→ SUPPLIED RECORDS
****************************************

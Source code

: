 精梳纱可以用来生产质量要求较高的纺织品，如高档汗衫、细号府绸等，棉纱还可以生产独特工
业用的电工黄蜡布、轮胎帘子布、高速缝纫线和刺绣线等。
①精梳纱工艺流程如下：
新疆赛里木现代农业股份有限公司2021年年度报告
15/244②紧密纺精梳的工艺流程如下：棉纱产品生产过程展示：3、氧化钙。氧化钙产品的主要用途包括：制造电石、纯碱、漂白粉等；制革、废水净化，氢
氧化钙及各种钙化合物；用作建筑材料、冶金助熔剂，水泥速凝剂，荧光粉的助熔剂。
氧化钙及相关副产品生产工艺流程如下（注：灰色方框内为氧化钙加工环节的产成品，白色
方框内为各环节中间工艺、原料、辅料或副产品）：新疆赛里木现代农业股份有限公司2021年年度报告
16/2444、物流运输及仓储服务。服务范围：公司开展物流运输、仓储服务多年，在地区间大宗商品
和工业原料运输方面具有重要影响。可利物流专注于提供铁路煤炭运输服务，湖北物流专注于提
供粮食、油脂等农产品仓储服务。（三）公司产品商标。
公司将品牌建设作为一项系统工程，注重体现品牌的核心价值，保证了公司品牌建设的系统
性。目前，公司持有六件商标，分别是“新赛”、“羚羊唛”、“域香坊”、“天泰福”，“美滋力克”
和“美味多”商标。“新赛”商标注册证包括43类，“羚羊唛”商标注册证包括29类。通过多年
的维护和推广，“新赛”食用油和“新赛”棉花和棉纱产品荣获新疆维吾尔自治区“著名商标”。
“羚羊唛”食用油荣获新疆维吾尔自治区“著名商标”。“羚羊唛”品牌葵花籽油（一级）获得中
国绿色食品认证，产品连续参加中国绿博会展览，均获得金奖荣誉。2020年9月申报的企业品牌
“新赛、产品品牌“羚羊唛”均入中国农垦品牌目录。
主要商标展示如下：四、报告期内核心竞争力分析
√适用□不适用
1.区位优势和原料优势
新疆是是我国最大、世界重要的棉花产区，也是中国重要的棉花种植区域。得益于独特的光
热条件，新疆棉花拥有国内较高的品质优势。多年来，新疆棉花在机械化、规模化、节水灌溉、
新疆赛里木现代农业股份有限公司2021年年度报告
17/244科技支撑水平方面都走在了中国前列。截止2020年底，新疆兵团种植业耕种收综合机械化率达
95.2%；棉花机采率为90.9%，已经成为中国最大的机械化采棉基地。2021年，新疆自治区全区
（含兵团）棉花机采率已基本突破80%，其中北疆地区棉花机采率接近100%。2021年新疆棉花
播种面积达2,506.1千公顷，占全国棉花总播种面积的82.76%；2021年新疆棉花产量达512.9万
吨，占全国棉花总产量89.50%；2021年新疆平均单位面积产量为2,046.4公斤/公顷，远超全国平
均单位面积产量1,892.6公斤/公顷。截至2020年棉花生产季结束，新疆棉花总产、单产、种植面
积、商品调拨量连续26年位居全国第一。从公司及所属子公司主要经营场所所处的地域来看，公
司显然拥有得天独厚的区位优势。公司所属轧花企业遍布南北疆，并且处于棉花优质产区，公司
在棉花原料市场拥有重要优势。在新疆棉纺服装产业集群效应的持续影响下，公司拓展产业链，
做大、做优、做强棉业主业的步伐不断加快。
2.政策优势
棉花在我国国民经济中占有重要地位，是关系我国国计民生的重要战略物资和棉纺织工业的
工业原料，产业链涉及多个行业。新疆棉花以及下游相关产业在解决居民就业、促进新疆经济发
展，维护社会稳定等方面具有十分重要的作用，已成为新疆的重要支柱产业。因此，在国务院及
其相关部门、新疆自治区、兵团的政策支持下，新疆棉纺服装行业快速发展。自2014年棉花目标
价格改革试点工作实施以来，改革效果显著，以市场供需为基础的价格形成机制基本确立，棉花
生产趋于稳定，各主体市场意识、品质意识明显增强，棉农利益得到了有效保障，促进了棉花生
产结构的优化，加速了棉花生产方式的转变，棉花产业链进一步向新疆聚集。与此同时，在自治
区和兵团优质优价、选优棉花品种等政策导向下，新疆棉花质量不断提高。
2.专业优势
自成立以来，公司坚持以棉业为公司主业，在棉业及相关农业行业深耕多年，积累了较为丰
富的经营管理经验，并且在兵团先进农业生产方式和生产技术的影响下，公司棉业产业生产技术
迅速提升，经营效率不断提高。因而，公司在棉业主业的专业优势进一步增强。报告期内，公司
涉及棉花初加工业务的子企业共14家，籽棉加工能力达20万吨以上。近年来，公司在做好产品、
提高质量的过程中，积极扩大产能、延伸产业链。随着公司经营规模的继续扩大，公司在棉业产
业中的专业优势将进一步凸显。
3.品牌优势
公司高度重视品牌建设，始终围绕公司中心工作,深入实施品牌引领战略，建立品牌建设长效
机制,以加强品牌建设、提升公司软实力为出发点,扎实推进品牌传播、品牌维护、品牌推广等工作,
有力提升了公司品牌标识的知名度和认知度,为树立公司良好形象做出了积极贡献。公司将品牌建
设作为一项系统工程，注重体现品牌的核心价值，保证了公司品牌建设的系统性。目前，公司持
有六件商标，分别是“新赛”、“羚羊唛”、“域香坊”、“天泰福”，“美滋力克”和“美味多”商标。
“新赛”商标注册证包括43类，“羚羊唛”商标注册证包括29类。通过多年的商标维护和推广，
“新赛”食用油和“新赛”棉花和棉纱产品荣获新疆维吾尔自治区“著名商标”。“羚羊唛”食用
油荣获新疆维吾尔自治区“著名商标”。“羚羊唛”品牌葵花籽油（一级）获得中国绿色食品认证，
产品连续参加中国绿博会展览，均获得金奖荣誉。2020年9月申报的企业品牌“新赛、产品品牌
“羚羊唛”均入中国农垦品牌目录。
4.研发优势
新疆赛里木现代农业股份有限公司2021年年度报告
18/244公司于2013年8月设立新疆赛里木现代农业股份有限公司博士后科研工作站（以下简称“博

****************************************

→ WHAT THE TASK REQUIRES
All lines of the entries containing the string "品牌葵花籽油" must be shown in full.

→ RESPONSE TO THE TASK
“羚羊唛”食用油荣获新疆维吾尔自治区“著名商标”。“羚羊唛”品牌葵花籽油（一级）获得中
油荣获新疆维吾尔自治区“著名商标”。“羚羊唛”品牌葵花籽油（一级）获得中国绿色食品认证，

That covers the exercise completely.